One difference between Python’s AST and term_position and friends – things like parentheses and commas show as tokens in the Python AST – they are implied by term_position.

My guess is that the Python augmented AST isn’t useful as a design, but it might give you some more ideas.

(Other prior art: Richard O’Keefe invented something for translating IBM Prolog to Quintus Prolog, but I’ve forgotten the details … the only thing I remember is that he used one-way unification for matching in his transformations.)
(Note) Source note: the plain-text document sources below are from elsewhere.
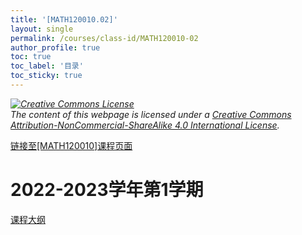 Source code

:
 ```yaml
---
title: '[MATH120010.02]'
layout: single
permalink: /courses/class-id/MATH120010-02
author_profile: true
toc: true
toc_label: '目录'
toc_sticky: true
---
```


<div class='notice--warning'>
	<p><i><a rel='license' href='http://creativecommons.org/licenses/by-nc-sa/4.0/'><img alt='Creative Commons License' style='border-width:0' src='https://i.creativecommons.org/l/by-nc-sa/4.0/88x31.png' /></a><br /> The content of this webpage is licensed under a <a rel='license' href='http://creativecommons.org/licenses/by-nc-sa/4.0/'>Creative Commons Attribution-NonCommercial-ShareAlike 4.0 International License</a>.</i></p>
</div>

<a href='https://fdu-math.github.io/courses/MATH120010'>链接至[MATH120010]课程页面<a>

# 2022-2023学年第1学期

<a href='https://fdu-math.github.io/courses/syllabus/MATH120010.02-2022-2023-1 (Encrypted).pdf'>课程大纲</a> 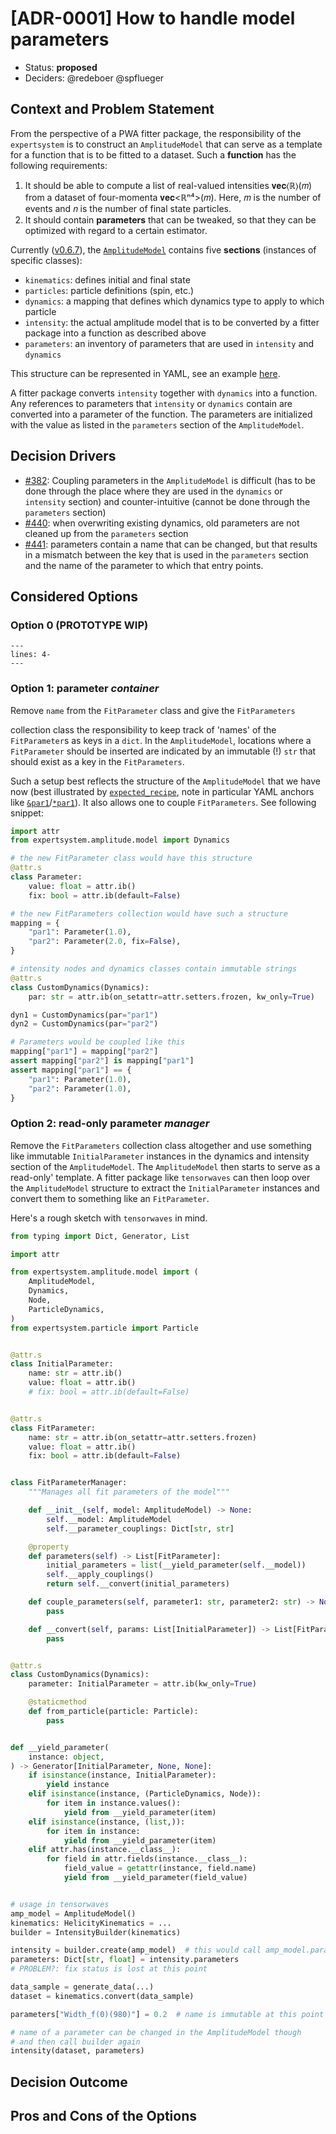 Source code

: <!-- markdownlint-disable MD013 -->
<!-- cspell:ignore elif getattr isinstance literalinclude setattr staticmethod -->

# [ADR-0001] How to handle model parameters

- Status: **proposed**
- Deciders: @redeboer @spflueger

## Context and Problem Statement

From the perspective of a PWA fitter package, the responsibility of the
`expertsystem` is to construct an `AmplitudeModel` that can serve as a template
for a function that is to be fitted to a dataset. Such a **function** has the
following requirements:

1. It should be able to compute a list of real-valued intensities 𝐯𝐞𝐜⟨ℝ⟩(𝑚)
   from a dataset of four-momenta 𝐯𝐞𝐜<ℝⁿ⁴>(𝑚). Here, 𝑚 is the number of events
   and 𝑛 is the number of final state particles.
2. It should contain **parameters** that can be tweaked, so that they can be
   optimized with regard to a certain estimator.

Currently
([v0.6.7](https://pwa.readthedocs.io/projects/expertsystem/en/0.6.7)), the
[`AmplitudeModel`](https://pwa.readthedocs.io/projects/expertsystem/en/0.6.7/api/expertsystem.amplitude.model.html#expertsystem.amplitude.model.AmplitudeModel)
contains five **sections** (instances of specific classes):

- `kinematics`: defines initial and final state
- `particles`: particle definitions (spin, etc.)
- `dynamics`: a mapping that defines which dynamics type to apply to which
  particle
- `intensity`: the actual amplitude model that is to be converted by a fitter
  package into a function as described above
- `parameters`: an inventory of parameters that are used in `intensity` and
  `dynamics`

This structure can be represented in YAML, see an example
[here](https://github.com/ComPWA/expertsystem/blob/f4f1c55/tests/unit/io/expected_recipe.yml).

A fitter package converts `intensity` together with `dynamics` into a function.
Any references to parameters that `intensity` or `dynamics` contain are
converted into a parameter of the function. The parameters are initialized with
the value as listed in the `parameters` section of the `AmplitudeModel`.

## Decision Drivers

- [#382](https://github.com/ComPWA/expertsystem/issues/382): Coupling
  parameters in the `AmplitudeModel` is difficult (has to be done through the
  place where they are used in the `dynamics` or `intensity` section) and
  counter-intuitive (cannot be done through the `parameters` section)
- [#440](https://github.com/ComPWA/expertsystem/issues/440): when overwriting
  existing dynamics, old parameters are not cleaned up from the `parameters`
  section
- [#441](https://github.com/ComPWA/expertsystem/issues/441): parameters contain
  a name that can be changed, but that results in a mismatch between the key
  that is used in the `parameters` section and the name of the parameter to
  which that entry points.

## Considered Options

### Option 0 (PROTOTYPE WIP)

```{literalinclude} ./examples/0001/prototype.py
---
lines: 4-
---
```

### Option 1: parameter _container_

Remove `name` from the `FitParameter` class and give the `FitParameters`

collection class the responsibility to keep track of 'names' of the
`FitParameter`s as keys in a `dict`. In the `AmplitudeModel`, locations where a
`FitParameter` should be inserted are indicated by an immutable (!) `str` that
should exist as a key in the `FitParameters`.

Such a setup best reflects the structure of the `AmplitudeModel` that we have
now (best illustrated by
[`expected_recipe`](https://github.com/ComPWA/expertsystem/blob/f4f1c553780e263eb5b2a478951223694386f22a/tests/unit/io/expected_recipe.yml),
note in particular YAML anchors like
[`&par1`](https://github.com/ComPWA/expertsystem/blob/f4f1c553780e263eb5b2a478951223694386f22a/tests/unit/io/expected_recipe.yml#L11)/[`*par1`](https://github.com/ComPWA/expertsystem/blob/f4f1c553780e263eb5b2a478951223694386f22a/tests/unit/io/expected_recipe.yml#L59)).
It also allows one to couple `FitParameters`. See following snippet:

```python
import attr
from expertsystem.amplitude.model import Dynamics

# the new FitParameter class would have this structure
@attr.s
class Parameter:
    value: float = attr.ib()
    fix: bool = attr.ib(default=False)

# the new FitParameters collection would have such a structure
mapping = {
    "par1": Parameter(1.0),
    "par2": Parameter(2.0, fix=False),
}

# intensity nodes and dynamics classes contain immutable strings
@attr.s
class CustomDynamics(Dynamics):
    par: str = attr.ib(on_setattr=attr.setters.frozen, kw_only=True)

dyn1 = CustomDynamics(par="par1")
dyn2 = CustomDynamics(par="par2")

# Parameters would be coupled like this
mapping["par1"] = mapping["par2"]
assert mapping["par2"] is mapping["par1"]
assert mapping["par1"] == {
    "par1": Parameter(1.0),
    "par2": Parameter(1.0),
}
```

### Option 2: read-only parameter _manager_

Remove the `FitParameters` collection class altogether and use something like
immutable `InitialParameter` instances in the dynamics and intensity section of
the `AmplitudeModel`. The `AmplitudeModel` then starts to serve as a read-only'
template. A fitter package like `tensorwaves` can then loop over the
`AmplitudeModel` structure to extract the `InitialParameter` instances and
convert them to something like an `FitParameter`.

Here's a rough sketch with `tensorwaves` in mind.

```python
from typing import Dict, Generator, List

import attr

from expertsystem.amplitude.model import (
    AmplitudeModel,
    Dynamics,
    Node,
    ParticleDynamics,
)
from expertsystem.particle import Particle


@attr.s
class InitialParameter:
    name: str = attr.ib()
    value: float = attr.ib()
    # fix: bool = attr.ib(default=False)


@attr.s
class FitParameter:
    name: str = attr.ib(on_setattr=attr.setters.frozen)
    value: float = attr.ib()
    fix: bool = attr.ib(default=False)


class FitParameterManager:
    """Manages all fit parameters of the model"""

    def __init__(self, model: AmplitudeModel) -> None:
        self.__model: AmplitudeModel
        self.__parameter_couplings: Dict[str, str]

    @property
    def parameters(self) -> List[FitParameter]:
        initial_parameters = list(__yield_parameter(self.__model))
        self.__apply_couplings()
        return self.__convert(initial_parameters)

    def couple_parameters(self, parameter1: str, parameter2: str) -> None:
        pass

    def __convert(self, params: List[InitialParameter]) -> List[FitParameter]:
        pass


@attr.s
class CustomDynamics(Dynamics):
    parameter: InitialParameter = attr.ib(kw_only=True)

    @staticmethod
    def from_particle(particle: Particle):
        pass


def __yield_parameter(
    instance: object,
) -> Generator[InitialParameter, None, None]:
    if isinstance(instance, InitialParameter):
        yield instance
    elif isinstance(instance, (ParticleDynamics, Node)):
        for item in instance.values():
            yield from __yield_parameter(item)
    elif isinstance(instance, (list,)):
        for item in instance:
            yield from __yield_parameter(item)
    elif attr.has(instance.__class__):
        for field in attr.fields(instance.__class__):
            field_value = getattr(instance, field.name)
            yield from __yield_parameter(field_value)


# usage in tensorwaves
amp_model = AmplitudeModel()
kinematics: HelicityKinematics = ...
builder = IntensityBuilder(kinematics)

intensity = builder.create(amp_model)  # this would call amp_model.parameters
parameters: Dict[str, float] = intensity.parameters
# PROBLEM?: fix status is lost at this point

data_sample = generate_data(...)
dataset = kinematics.convert(data_sample)

parameters["Width_f(0)(980)"] = 0.2  # name is immutable at this point

# name of a parameter can be changed in the AmplitudeModel though
# and then call builder again
intensity(dataset, parameters)
```

## Decision Outcome

<!-- TODO -->

<!--
### Positive Consequences

### Negative Consequences
-->

## Pros and Cons of the Options <!-- optional -->

<!--
### [option 1]

[example | description | pointer to more information | …]

- Good, because [argument a]
- Good, because [argument b]
- Bad, because [argument c]

### [option 2]

[example | description | pointer to more information | …]

- Good, because [argument a]
- Good, because [argument b]
- Bad, because [argument c]
- … numbers of pros and cons can vary
-->
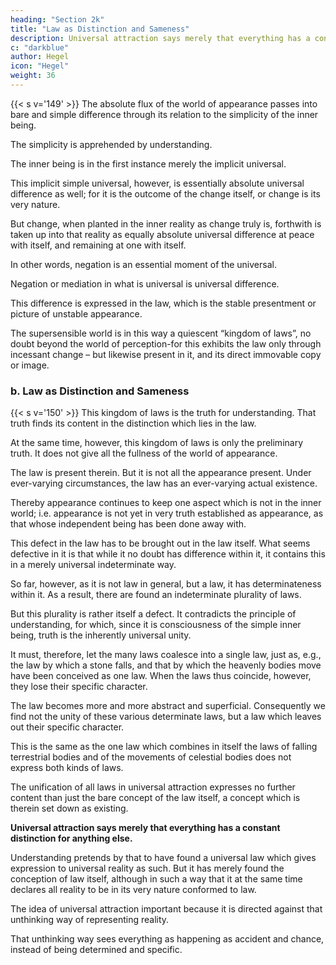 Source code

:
 ```yaml
---
heading: "Section 2k"
title: "Law as Distinction and Sameness"
description: Universal attraction says merely that everything has a constant distinction for anything else..
c: "darkblue"
author: Hegel
icon: "Hegel"
weight: 36
---
```




{{< s v='149' >}} The absolute flux of the world of appearance passes into bare and simple difference through its relation to the simplicity of the inner being.

The simplicity is apprehended by understanding.

The inner being is in the first instance merely the implicit universal. 

This implicit simple universal, however, is essentially absolute universal difference as well; for it is the outcome of the change itself, or change is its very nature. 

But change, when planted in the inner reality as change truly is, forthwith is taken up into that reality as equally absolute universal difference at peace with itself, and remaining at one with itself. 

In other words, negation is an essential moment of the universal.

Negation or mediation in what is universal is universal difference. 

This difference is expressed in the law, which is the stable presentment or picture of unstable appearance.

The supersensible world is in this way a quiescent “kingdom of laws”, no doubt beyond the world of perception-for this exhibits the law only through incessant change – but likewise present in it, and its direct immovable copy or image.


### b. Law as Distinction and Sameness

{{< s v='150' >}} This kingdom of laws is the truth for understanding. That truth finds its content in the distinction which lies in the law. 

At the same time, however, this kingdom of laws is only the preliminary truth. It does not give all the fullness of the world of appearance. 

The law is present therein. But it is not all the appearance present. Under ever-varying circumstances, the law has an ever-varying actual existence. 

Thereby appearance continues to keep one aspect which is not in the inner world; i.e. appearance is not yet in very truth established as appearance, as that whose independent being has been done away with. 

This defect in the law has to be brought out in the law itself. What seems defective in it is that while it no doubt has difference within it, it contains this in a merely universal indeterminate way.

So far, however, as it is not law in general, but a law, it has determinateness within it. As a result, there are found an indeterminate plurality of laws. 

But this plurality is rather itself a defect. It contradicts the principle of understanding, for which, since it is consciousness of the simple inner being, truth is the inherently universal unity. 

It must, therefore, let the many laws coalesce into a single law, just as, e.g., the law by which a stone falls, and that by which the heavenly bodies move have been conceived as one law. When the laws thus coincide, however, they lose their specific character. 

The law becomes more and more abstract and superficial. Consequently we find not the unity of these various determinate laws, but a law which leaves out their specific character.

This is the same as the one law which combines in itself the laws of falling terrestrial bodies and of the movements of celestial bodies does not express both kinds of laws. 

The unification of all laws in universal attraction expresses no further content than just the bare concept of the law itself, a concept which is therein set down as existing. 

**Universal attraction says merely that everything has a constant distinction for anything else.** 

Understanding pretends by that to have found a universal law which gives expression to universal reality as such. But it has merely found the conception of law itself, although in such a way that it at the same time declares all reality to be in its very nature conformed to law.

The idea of universal attraction important because it is directed against that unthinking way of representing reality.

That unthinking way sees everything as happening as accident and chance, instead of being determined and specific.
<!-- , takes the form of sensuous independence. -->
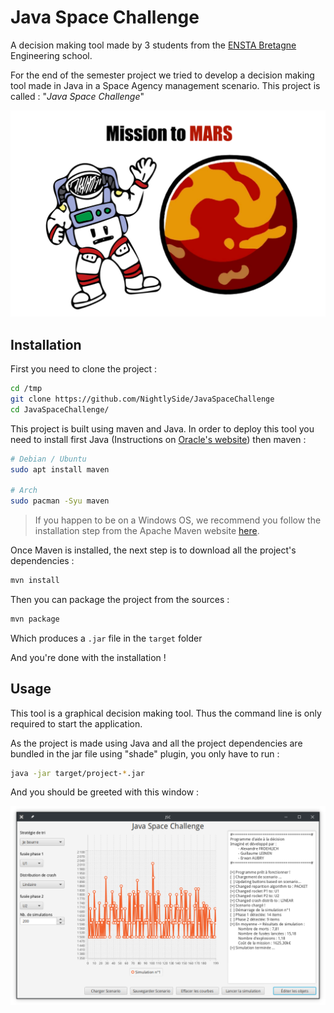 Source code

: # Java Space Challenge

A decision making tool made by 3 students from the [ENSTA Bretagne](https://www.ensta-bretagne.fr/fr) Engineering school.

For the end of the semester project we tried to develop a decision making tool made in Java in a Space Agency management scenario. This project is called : "*Java Space Challenge*"

![Java Space Challenge logo](./docs/images/space_challenge_logo.png)

## Installation

First you need to clone the project :

```bash
cd /tmp
git clone https://github.com/NightlySide/JavaSpaceChallenge
cd JavaSpaceChallenge/
```

This project is built using maven and Java. In order to deploy this tool you need to install first Java (Instructions on [Oracle's website](https://www.java.com/en/download/help/download_options_fr.html)) then maven : 

```bash
# Debian / Ubuntu
sudo apt install maven

# Arch
sudo pacman -Syu maven
```

> If you happen to be on a Windows OS, we recommend you follow the installation step from the Apache Maven website [here](https://maven.apache.org/install.html).

Once Maven is installed, the next step is to download all the project's dependencies :

```bash
mvn install
```

Then you can package the project from the sources :

```bash
mvn package
```

Which produces a `.jar` file in the `target` folder

And you're done with the installation !

## Usage

This tool is a graphical decision making tool. Thus the command line is only required to start the application.

As the project is made using Java and all the project dependencies are bundled in the jar file using "shade" plugin, you only have to run : 

```bash
java -jar target/project-*.jar
```

And you should be greeted with this window :

![Main windows](./docs/images/main_window.png)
This is (again) primarily using the layout for refactoring. For refactoring @edison created the refactor pack and we extended the original Quintus info to find embraced terms. As is, you can use SWI-Prolog’s layout information to make exact copies of the input, although you need the to get ranges from the source. For example, it will tell you 0'a is 97 and three characters long, but to get the 0'a back there is little choice but getting the indicated character range from the input. These days that is easy and fast: just load the input into a string and use sub_string/5. You still may need to do some searching to find the full-stop, etc. SWI-Prolog read_term/3 can return comments and their positions.

The separate layout and AST is rather impractical. Sometimes I would love to have the option to attach hidden information to any term …

As I explained to @EricGT though, this isn’t really what I am after (although it would be nice). I want to have a fair layout term that represents a compiled clause. For the debugger it is good enough to have the head and subgoal locations. For code linting more detailed information can be nice, but is often not really necessary. Just look at boot/dcg.pl to understand why translating the position along with the DCG is not a good idea :frowning: Besides, SWI-Prolog does not store the layout info except for the start position of the term. The debugger re-reads this term and re-runs the transformations to establish the full source information. This has been criticized, but if what I’m after can be proved to work I think the advantage becomes even bigger (less space, faster compilation and no need to decide in advance between compiling for source level debugging or not).

Hi,
If somebody want to have a look, in my refactor package (packages) I addressed some of the issues regarding a more exact representation of a term, since for refactoring that is crucial, otherwise you will cut/paste terms in the wrong positions, just have a look at the module fix_termpos.pl that does part of the job, it considers comments and fix some minor position misplacement.

3 Likes

That’s the technique Turbo-Pascal used back in the days of 8MHz 8-bit computers and it worked fine on source files with 1000s of lines. :wink:
Why do people criticize this design? – it seems quite elegant to me.

I know it’s not one of your design requirements, but if you extend the comments(...) option to include all whitespace, then would be fairly straightforward to regenerate the source from the results of the Term, subterm_positions, and comments. (Details such as 0'a would need to be worked out, with some small extensions to subterm_positions, I think.)

One other piece of “prior art” is the Kythe system, which was designed at Google to allow large-scale source browsing, analysis, and refactoring. (It’s a second-generation system: an extension and regularization of the earlier Grok system.) This also seems to be commercialized by source{d} and sourccegraph.

For “macros”, the Kythe schema has ref/expands and ref/expands/transitive node edges. This allows, for example, a C++ macro substitution or template expansion to be properly processed by a call.

I’m not very familiar with this part of the system; if it seems useful from a data modelling point of view, I can dig into it a bit more and give you some details and examples. I can also write up a brief summary of the Kythe data model.

(None of this should be interpreted to mean that I think the Kythe data model is a good one; but it has been used for some large-scale tools.)

2 Likes

Comments do include the white space inside the comment. Using subterm_positions, variable_names and comments you can fully recreate the term including layout except lexical variations at the token level such as different ways to write the same number. As you have the character range, you just fetch that from the original document. So far that has proved to be good enough.